This Sunday, Day One has a clear message: You get what you give — and lose what you grasp at.

The story of the multiplication of the loaves is that rare story from Jesus’s public ministry that is told in all four Gospels. Last week, we started the story with Mark, and it was much like the beginning of the National Eucharistic Congress.

As the successors to the apostles arrived in Indianapolis, they saw the long line of “sheep without a shepherd” outside the convention center. The Twelve found exactly the same thing two millennia ago. The Lord invited them to “come away by yourselves to a deserted place and rest awhile” and they discovered that this would not be a restful retreat, but an example of how they would belong to the people, now.

John picks up this week where Mark left off, saying, “Jesus went across the Sea of Galilee. A large crowd followed him.” John gives the further detail that “the Jewish feast of Passover was near.” In other words, the Lamb of God who came to sacrifice himself had redemption on his mind.

Seeing the large crowd, he asked Philip, “Where can we buy enough food for them to eat?”

Philip answered, “Two hundred days’ wages worth of food would not be enough for each of them to have a little.”

This is the world’s logic when it comes to what God wants to do. God asks us for a lot — and with merciless realism we point out to God that he simply can’t have what he wants.

He wants to transform America; we tell him there is no way. We would need to have the schools for that — but public schools won’t let us talk about him. Maybe the media could transform culture for him — but the media paints Christian practice as useless and Christian teachings on marriage and life as bigotry. Maybe political victories could help him — but now the platforms of both party platforms refuse to stand up for marriage and life. And maybe the corporate world could help him — but the corporate world agrees with the media and the politicians.

We are each Philip when we say, “God, I know you’re right. The world needs you. But look! Even if we did an impossibly immense amount of work, the culture would be barely affected.”

Enter the boy … enter us.

Then Andrew interrupts with what sounds like a non sequitur. He says to Jesus, “There is a boy here who has five barley loaves and two fish; but what good are these for so many?”

It’s the kind of logic only a child can believe. Children believe that the weeds they found on the way home are a beautiful bouquet for mom; they believe their drawing is a flattering portrait of dad; and they believe “People are hungry. I have food. Jesus can feed them all with this!”
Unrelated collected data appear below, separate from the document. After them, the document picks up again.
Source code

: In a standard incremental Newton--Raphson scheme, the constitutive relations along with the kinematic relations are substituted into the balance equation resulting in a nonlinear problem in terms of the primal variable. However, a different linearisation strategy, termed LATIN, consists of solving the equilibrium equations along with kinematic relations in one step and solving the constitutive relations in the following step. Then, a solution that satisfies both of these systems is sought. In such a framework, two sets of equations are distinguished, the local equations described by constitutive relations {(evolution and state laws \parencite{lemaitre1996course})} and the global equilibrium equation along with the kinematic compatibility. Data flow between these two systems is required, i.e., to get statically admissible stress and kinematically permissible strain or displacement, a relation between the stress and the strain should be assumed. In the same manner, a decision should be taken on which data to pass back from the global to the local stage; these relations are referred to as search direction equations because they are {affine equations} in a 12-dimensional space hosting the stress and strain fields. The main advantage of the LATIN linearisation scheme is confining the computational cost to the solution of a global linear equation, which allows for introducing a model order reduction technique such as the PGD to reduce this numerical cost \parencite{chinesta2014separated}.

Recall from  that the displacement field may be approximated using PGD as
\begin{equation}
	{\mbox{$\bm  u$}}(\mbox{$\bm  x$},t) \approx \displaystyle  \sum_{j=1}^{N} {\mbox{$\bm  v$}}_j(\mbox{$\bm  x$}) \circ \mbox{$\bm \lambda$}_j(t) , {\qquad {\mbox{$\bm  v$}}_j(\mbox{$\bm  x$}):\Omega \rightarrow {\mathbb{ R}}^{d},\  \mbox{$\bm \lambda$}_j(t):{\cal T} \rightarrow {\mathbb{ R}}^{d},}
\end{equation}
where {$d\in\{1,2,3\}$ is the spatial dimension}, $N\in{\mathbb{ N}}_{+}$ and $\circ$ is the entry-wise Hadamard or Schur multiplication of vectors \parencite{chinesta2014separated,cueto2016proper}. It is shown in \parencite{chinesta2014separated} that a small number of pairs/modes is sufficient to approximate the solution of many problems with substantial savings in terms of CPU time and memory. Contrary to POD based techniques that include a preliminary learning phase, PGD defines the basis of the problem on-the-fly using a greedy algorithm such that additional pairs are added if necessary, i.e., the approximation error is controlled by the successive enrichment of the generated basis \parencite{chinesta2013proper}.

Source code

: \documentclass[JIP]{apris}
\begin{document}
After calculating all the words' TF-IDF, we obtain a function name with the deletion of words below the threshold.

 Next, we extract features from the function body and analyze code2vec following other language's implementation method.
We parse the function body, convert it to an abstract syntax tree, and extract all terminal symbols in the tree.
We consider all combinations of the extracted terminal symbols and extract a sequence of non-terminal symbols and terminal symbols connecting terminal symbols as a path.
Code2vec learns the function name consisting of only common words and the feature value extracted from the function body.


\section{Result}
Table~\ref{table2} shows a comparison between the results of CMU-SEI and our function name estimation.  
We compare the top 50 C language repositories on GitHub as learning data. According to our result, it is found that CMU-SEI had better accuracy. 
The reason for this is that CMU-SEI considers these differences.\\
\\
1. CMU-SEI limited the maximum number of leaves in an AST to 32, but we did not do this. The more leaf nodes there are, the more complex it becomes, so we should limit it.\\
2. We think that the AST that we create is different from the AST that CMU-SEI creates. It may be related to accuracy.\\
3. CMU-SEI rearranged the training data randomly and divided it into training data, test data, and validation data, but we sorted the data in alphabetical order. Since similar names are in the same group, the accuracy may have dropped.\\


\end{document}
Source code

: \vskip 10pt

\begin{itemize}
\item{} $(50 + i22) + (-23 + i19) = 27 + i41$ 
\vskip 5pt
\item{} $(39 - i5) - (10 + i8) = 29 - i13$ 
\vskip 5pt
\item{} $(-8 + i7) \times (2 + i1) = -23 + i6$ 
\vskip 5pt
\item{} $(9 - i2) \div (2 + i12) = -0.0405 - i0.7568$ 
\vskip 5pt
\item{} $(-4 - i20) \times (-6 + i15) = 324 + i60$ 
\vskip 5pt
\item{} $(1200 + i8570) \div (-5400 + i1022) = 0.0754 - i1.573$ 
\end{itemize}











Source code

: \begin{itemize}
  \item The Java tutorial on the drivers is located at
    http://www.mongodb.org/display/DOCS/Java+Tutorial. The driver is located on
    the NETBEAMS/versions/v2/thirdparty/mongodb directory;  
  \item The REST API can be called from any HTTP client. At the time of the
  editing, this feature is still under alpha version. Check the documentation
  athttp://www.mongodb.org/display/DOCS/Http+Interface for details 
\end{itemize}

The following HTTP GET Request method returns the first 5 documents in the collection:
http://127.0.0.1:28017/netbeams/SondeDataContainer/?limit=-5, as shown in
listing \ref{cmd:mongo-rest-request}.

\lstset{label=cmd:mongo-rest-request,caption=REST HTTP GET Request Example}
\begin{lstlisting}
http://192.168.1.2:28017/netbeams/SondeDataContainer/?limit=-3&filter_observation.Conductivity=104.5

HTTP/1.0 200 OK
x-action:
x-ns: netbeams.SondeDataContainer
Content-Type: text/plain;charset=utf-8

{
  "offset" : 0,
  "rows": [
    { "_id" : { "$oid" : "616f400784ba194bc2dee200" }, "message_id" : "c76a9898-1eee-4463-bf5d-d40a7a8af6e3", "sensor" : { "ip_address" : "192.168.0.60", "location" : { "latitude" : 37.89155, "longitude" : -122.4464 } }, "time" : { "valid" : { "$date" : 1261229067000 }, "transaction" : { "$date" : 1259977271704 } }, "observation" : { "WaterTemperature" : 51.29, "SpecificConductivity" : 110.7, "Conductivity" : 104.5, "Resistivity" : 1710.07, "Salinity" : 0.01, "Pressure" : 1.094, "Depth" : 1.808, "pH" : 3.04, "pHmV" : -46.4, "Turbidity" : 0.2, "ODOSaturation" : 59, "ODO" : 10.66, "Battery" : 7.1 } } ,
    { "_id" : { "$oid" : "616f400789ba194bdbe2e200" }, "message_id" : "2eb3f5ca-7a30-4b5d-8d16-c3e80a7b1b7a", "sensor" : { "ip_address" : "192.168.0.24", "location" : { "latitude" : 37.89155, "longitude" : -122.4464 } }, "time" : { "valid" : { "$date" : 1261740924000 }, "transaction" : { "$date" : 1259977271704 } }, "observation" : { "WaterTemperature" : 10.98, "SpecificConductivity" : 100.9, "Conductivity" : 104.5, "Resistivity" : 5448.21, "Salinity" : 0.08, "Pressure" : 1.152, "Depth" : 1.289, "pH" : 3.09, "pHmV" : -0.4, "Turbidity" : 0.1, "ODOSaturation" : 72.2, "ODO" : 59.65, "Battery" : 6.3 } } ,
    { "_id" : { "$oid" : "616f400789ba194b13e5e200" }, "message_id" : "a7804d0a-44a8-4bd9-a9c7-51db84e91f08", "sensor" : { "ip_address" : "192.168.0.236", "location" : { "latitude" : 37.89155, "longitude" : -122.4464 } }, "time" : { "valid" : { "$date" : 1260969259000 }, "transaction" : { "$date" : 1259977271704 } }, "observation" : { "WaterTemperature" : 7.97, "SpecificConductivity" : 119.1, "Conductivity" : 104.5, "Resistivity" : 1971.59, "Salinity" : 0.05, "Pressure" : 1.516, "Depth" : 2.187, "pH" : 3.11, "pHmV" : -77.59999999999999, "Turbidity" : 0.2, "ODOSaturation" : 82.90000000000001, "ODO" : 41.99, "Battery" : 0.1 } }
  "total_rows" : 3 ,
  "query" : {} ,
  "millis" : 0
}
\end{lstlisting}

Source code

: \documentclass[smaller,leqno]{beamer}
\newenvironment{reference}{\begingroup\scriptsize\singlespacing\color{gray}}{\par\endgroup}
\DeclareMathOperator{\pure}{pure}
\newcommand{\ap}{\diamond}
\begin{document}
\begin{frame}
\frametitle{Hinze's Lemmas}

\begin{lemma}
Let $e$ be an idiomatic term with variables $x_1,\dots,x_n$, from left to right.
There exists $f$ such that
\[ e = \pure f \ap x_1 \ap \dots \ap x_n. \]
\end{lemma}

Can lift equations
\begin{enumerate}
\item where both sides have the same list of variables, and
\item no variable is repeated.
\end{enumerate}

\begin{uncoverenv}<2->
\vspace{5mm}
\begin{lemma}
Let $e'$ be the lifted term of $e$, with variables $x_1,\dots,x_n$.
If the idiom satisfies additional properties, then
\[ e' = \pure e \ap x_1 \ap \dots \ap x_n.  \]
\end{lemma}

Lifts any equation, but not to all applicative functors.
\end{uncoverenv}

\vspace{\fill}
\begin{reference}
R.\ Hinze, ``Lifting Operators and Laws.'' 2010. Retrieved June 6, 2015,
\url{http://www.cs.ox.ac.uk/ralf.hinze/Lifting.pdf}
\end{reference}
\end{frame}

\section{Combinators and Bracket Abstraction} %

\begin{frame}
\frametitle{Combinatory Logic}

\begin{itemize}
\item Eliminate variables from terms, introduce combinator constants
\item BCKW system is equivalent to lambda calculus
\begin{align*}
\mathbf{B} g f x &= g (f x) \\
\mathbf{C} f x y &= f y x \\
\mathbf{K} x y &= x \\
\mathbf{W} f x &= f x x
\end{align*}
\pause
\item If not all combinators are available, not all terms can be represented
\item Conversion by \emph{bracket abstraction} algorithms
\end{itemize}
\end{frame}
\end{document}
But when Jesus says we should all be like children, this kind of innocent faith is part of what he means. Because, as it turns out, a loving bouquet of weed-flowers from a child does delight mom; a stick figure depiction of him does flatter dad; and Jesus really can transform what we give him to what the world needs.

I love two lines in particular from this Gospel. The first is: “Jesus took the loaves, gave thanks, and distributed them to those who were reclining, and also as much of the fish as they wanted.” I love that “as much as they wanted” part. This wasn’t a “we have only barely enough, so please hold back” situation. This was an “eat your fill; there’s plenty” opportunity.

The second verse I like is when Jesus asks them to gather up the leftovers. It says: “So they collected them, and filled twelve wicker baskets with fragments from the five barley loaves that had been more than they could eat.” Note that he said they collected “fragments from the five barley loaves.” They didn’t fill 12 baskets with new barely loves; they filled them with the original five loaves. And Jesus didn’t make leftovers; the original five barley loaves were themselves “more than they could eat.”

In other words, Jesus didn’t make new loaves: He fed everyone with only those original loaves.

The Church Father St. Hilary spelled out how crazy this is when he said: “The five loaves are not multiplied into more, but fragments take the place of fragments, the substance growing whether upon the tables or in the hands that took them up, I know not.”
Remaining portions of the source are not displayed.